Although little known in most circles,1Haym Salomon is frequently promoted as a famous Jewish American patriot. Known in propaganda as "the financier of the American Revolution," he is said to have been twice arrested for his activities in connection with the Sons of Liberty and was imprisoned by the British. It is claimed that he helped American and French prisoners escape and encouraged British soldiers to desert to the American forces. In 1778, about to be arrested as a spy, the New Yorker escaped to Philadelphia. But what were the real achievements of the “patriot broker of the revolution”? Have they been exaggerated?

Odd as it might seem, it was a group of Jewish citizens who investigated and exploded the Haym Salomon myth. A Jewish congressman named Emanuel Celler of New York called upon some patriotic Jews named Max Kohler and a Mr. Oppenheim. Presented here, in condensed form, is what they learnt.

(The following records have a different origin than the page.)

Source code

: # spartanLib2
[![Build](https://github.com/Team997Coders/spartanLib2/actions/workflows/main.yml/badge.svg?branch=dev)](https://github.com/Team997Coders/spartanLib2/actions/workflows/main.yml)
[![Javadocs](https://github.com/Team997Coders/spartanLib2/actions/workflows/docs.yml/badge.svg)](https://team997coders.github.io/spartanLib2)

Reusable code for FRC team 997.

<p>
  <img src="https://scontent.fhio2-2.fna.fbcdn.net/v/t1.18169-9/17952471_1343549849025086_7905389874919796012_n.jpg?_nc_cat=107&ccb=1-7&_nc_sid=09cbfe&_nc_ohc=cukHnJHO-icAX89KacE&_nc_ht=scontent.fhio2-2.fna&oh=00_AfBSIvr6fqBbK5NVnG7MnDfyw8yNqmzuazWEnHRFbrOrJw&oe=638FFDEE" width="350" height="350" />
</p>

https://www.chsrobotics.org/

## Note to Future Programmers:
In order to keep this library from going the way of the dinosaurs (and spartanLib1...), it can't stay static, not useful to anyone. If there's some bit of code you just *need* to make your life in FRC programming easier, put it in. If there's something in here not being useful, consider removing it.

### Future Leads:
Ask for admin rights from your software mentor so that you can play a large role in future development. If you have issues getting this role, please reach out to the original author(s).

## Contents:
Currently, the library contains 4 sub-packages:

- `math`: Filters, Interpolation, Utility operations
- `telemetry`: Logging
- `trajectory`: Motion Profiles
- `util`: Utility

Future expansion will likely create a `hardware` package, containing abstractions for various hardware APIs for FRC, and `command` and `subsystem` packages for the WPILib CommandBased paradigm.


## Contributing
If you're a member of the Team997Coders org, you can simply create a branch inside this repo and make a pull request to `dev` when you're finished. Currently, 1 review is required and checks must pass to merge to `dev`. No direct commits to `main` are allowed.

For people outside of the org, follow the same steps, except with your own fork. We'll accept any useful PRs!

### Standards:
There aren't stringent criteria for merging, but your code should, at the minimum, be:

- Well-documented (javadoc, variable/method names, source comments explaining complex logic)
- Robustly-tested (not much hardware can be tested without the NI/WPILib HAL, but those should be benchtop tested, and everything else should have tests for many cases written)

The Kohler Report is exceedingly difficult to find even in the best-stocked libraries, although there is a copy in the Library of Congress. Despite the report, there is a persistent and noisy effort to persuade the American people that Haym Salomon was "the financier of the revolution," and that the services of this man to the patriot cause were unique. As a result of the propaganda on his behalf, the average American, if he has heard of Salomon, thinks he was the savior of the revolution.

Owing to the fact that most Jews in America in the colonial era were merchants and tradesmen, they were among the first in this country to feel the disastrous effects of British repressive measures. The continuation and enforcement of British laws against America would have destroyed the economic prospects of most of the Jewish people in America. For example, the British laws which required Americans to trade only with the British West Indies threatened to destroy the profitable trade which Jewish merchants had developed with the French, Spanish and Dutch West Indies. Additionally, the royal proclamation of 1763 forbidding settlement west of the Appalachian Mountains stuck a heavy blow against the prospects of Jewish traders and land speculators. Not surprisingly, then, the majority of American Jews threw in their lot with the revolutionary colonists early on in the independence movement.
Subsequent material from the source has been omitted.